Rudd-O commented 2 years ago

PLIP (Plone Improvement Proposal)

Esteemed @plone/framework-team - I am submitting this PLIP for your consideration.

Responsible person

Proposer: @Rudd-O

Seconder: still needed

Abstract

This PLIP aims to improve both Plone's rich media story as well as link integrity, by centralizing the generation of resolveuid URLs which aid in the robustness of Plone content. Both Plone Classic and Volto users will benefit, transparently, without any codebase changes needed higher in the stack.

TL;DR: we propose to implement resolveuidification — the counterpart of portal_transforms' resolveuid to URL.

The scope is limited strictly to the intersection between Plone 6 and text/html Rich Text fields in Dexterity content types.

Overview, context and background

Plone has a very robust, best-in-class link integrity feature that couples three disparate aspects to achieve strong robustness with hyperlinks to content:

A mechanism to track objects and references, implemented consistently in plone.app.linkintegrity, which leverages the resolveuid machinery. This mechanism currently tracks a href, img/video/audio src, and srcset.
A mechanism to reformat links to internal content to resolveuid URLs, implemented inconsistently in various parts (TinyMCE, collective.exportimport).
A mechanism to render resolveuid URLs to the correct link to the objects referred to by the resolveuid URLs, in relation to a content context. This mechanism relies on the portal_transforms machinery.

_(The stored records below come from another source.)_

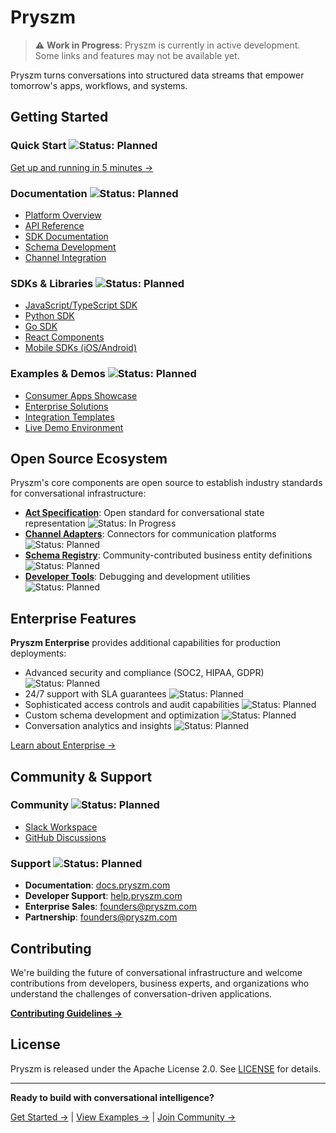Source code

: # Pryszm

> ⚠️ **Work in Progress**: Pryszm is currently in active development. Some links and features may not be available yet.

Pryszm turns conversations into structured data streams that empower tomorrow's apps, workflows, and systems.

## Getting Started

### **Quick Start** ![Status: Planned](https://img.shields.io/badge/Status-Planned-blue)
[Get up and running in 5 minutes →](https://docs.pryszm.com/quick-start)

### **Documentation** ![Status: Planned](https://img.shields.io/badge/Status-Planned-blue)
- [Platform Overview](https://docs.pryszm.com/overview)
- [API Reference](https://docs.pryszm.com/api)
- [SDK Documentation](https://docs.pryszm.com/sdks)
- [Schema Development](https://docs.pryszm.com/schemas)
- [Channel Integration](https://docs.pryszm.com/channels)

### **SDKs & Libraries** ![Status: Planned](https://img.shields.io/badge/Status-Planned-blue)
- [JavaScript/TypeScript SDK](https://github.com/pryszm/pryszm-js)
- [Python SDK](https://github.com/pryszm/pryszm-python)
- [Go SDK](https://github.com/pryszm/pryszm-go)
- [React Components](https://github.com/pryszm/pryszm-react)
- [Mobile SDKs (iOS/Android)](https://docs.pryszm.com/mobile)

### **Examples & Demos** ![Status: Planned](https://img.shields.io/badge/Status-Planned-blue)
- [Consumer Apps Showcase](https://examples.pryszm.com/consumer)
- [Enterprise Solutions](https://examples.pryszm.com/enterprise)
- [Integration Templates](https://github.com/pryszm/examples)
- [Live Demo Environment](https://demo.pryszm.com)

## Open Source Ecosystem

Pryszm's core components are open source to establish industry standards for conversational infrastructure:

- **[Act Specification](https://github.com/pryszm/act-spec)**: Open standard for conversational state representation ![Status: In Progress](https://img.shields.io/badge/Status-In%20Progress-yellow)
- **[Channel Adapters](https://github.com/pryszm/adapters)**: Connectors for communication platforms ![Status: Planned](https://img.shields.io/badge/Status-Planned-blue)
- **[Schema Registry](https://github.com/pryszm/schemas)**: Community-contributed business entity definitions ![Status: Planned](https://img.shields.io/badge/Status-Planned-blue)
- **[Developer Tools](https://github.com/pryszm/devtools)**: Debugging and development utilities ![Status: Planned](https://img.shields.io/badge/Status-Planned-blue)

## Enterprise Features

**Pryszm Enterprise** provides additional capabilities for production deployments:
- Advanced security and compliance (SOC2, HIPAA, GDPR) ![Status: Planned](https://img.shields.io/badge/Status-Planned-blue)
- 24/7 support with SLA guarantees ![Status: Planned](https://img.shields.io/badge/Status-Planned-blue)
- Sophisticated access controls and audit capabilities ![Status: Planned](https://img.shields.io/badge/Status-Planned-blue)
- Custom schema development and optimization ![Status: Planned](https://img.shields.io/badge/Status-Planned-blue)
- Conversation analytics and insights ![Status: Planned](https://img.shields.io/badge/Status-Planned-blue)

[Learn about Enterprise →](https://pryszm.com/enterprise)

## Community & Support

### **Community** ![Status: Planned](https://img.shields.io/badge/Status-Planned-blue)
- [Slack Workspace](https://pryszm.slack.com)
- [GitHub Discussions](https://github.com/pryszm/pryszm/discussions)

### **Support** ![Status: Planned](https://img.shields.io/badge/Status-Planned-blue)
- **Documentation**: [docs.pryszm.com](https://docs.pryszm.com)
- **Developer Support**: [help.pryszm.com](https://help.pryszm.com)
- **Enterprise Sales**: [founders@pryszm.com](mailto:founders@pryszm.com)
- **Partnership**: [founders@pryszm.com](mailto:founders@pryszm.com)

## Contributing

We're building the future of conversational infrastructure and welcome contributions from developers, business experts, and organizations who understand the challenges of conversation-driven applications.

**[Contributing Guidelines →](https://github.com/pryszm/.github/blob/main/CONTRIBUTING.md)**

## License

Pryszm is released under the Apache License 2.0. See [LICENSE](https://github.com/pryszm/.github/blob/main/LICENSE) for details.

---

**Ready to build with conversational intelligence?** 

[Get Started →](https://docs.pryszm.com/quick-start) | [View Examples →](https://examples.pryszm.com) | [Join Community →](https://community.pryszm.com)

This PLIP tackles the matter number 2 in the list above — the way that resolveuid URLs are generated is not consistent / has "holes". For example, manually-entered hyperlinks or image references are not resolved to resolveuid URLs — only TinyMCE-created ones (via TinyMCE GUI plugins) are. Furthermore, other types of linkable content objects, such as IFRAMEs and VIDEO / AUDIO / srcset= links, are also not rendered as resolveuid URLs.

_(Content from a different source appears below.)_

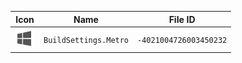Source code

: | Icon | Name | File ID |
| ---  | ---  | ---     |
| ![](BuildSettings.Metro.png) | `BuildSettings.Metro` | `-4021004726003450232` |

Aside: there exist products like collective.wildcardmedia which abuse a hrefs to embed audio / video, in order to address this functionality gap. This sort of handling of the issue offers the Plone user considerably less control of the final markup used to render their embedded media content, relies on client-side JS to have any effect at all, and does not cover embeddable content like PDFs.

Given the many ways in which users may add content to their Plone sites (via TinyMCE, or imports, or raw HTML, or Volto, or even Python scripts), it makes sense to centralize the resolveuid generation in a single place that applies to all of them, and then rip out the other code where these links are generated — to reduce our maintenance burden.

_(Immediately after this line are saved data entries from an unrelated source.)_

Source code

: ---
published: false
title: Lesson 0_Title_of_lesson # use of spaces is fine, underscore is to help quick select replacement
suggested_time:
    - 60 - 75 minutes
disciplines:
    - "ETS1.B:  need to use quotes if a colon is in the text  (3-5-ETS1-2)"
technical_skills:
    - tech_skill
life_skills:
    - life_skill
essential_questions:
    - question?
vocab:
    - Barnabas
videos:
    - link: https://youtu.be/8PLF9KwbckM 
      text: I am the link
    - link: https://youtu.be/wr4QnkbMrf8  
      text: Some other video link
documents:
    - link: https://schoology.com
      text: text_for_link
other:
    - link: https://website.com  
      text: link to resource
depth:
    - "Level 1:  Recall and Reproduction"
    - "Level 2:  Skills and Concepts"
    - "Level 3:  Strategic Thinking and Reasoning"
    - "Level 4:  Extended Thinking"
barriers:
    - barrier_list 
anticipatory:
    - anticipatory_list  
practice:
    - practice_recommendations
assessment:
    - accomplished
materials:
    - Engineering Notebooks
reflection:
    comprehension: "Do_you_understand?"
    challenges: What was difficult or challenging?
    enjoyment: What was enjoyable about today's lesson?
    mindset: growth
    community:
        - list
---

It is furthermore — at least as of today — arguably suboptimal layering to have this functionality in a TinyMCE Plone pattern, hidden in various layers of indirection that need to be reimplemented by each content type being inserted (link, image, and the as-of-now-still-unable-to-resolveuid media insertion plugin). It would also be suboptimal if resolveuidification had to be implemented in Volto itself — it would require exposing more of the Plone API, and multiple roundtrips (at least one per hyperlink) to resolveuidify content that will be saved by Volto.

Concrete implementation details proposed

Note: All of these items will be gated to the linkintegrity registry setting, as the preexisting functionality already is.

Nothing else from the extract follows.